*DIRECTIONS FOR THIS TASK*: Wherever a line in the data below holds "clean", copy that line.

** DATASET RECORDS follows **

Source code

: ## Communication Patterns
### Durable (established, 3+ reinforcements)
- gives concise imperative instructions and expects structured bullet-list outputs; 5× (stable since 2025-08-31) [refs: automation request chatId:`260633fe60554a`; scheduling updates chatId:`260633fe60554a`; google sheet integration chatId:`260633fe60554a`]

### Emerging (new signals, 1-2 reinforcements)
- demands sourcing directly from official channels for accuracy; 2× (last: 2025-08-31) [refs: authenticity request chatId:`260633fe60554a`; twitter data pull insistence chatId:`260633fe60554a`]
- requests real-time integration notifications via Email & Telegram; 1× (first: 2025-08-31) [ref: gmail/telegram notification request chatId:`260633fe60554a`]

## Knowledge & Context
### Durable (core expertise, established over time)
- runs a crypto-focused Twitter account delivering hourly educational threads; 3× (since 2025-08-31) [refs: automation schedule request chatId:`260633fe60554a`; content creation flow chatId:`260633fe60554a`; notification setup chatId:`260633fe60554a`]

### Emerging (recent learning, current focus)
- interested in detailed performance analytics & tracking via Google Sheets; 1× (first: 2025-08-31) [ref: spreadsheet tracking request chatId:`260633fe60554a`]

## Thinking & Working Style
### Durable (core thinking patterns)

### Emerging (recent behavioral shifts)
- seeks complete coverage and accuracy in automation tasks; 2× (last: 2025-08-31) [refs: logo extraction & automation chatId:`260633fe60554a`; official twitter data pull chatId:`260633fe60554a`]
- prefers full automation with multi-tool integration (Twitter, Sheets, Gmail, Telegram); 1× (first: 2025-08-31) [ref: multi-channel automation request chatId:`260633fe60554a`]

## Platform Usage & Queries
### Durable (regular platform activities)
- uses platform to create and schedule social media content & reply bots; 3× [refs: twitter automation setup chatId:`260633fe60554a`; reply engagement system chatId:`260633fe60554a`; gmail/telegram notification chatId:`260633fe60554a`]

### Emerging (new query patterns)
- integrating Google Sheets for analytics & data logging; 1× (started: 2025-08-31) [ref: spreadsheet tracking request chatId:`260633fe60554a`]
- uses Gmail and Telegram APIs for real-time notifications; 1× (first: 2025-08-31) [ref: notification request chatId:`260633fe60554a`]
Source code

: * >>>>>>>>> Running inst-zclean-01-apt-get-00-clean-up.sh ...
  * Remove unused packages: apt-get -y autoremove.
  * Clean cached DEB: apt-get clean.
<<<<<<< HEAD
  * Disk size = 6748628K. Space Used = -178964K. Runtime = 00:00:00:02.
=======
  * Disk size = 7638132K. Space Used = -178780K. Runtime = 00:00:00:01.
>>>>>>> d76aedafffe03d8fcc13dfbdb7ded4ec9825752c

** End of DATASET RECORDS **

*EXERCISE SOLUTION*:
: * >>>>>>>>> Running inst-zclean-01-apt-get-00-clean-up.sh ...
  * Clean cached DEB: apt-get clean.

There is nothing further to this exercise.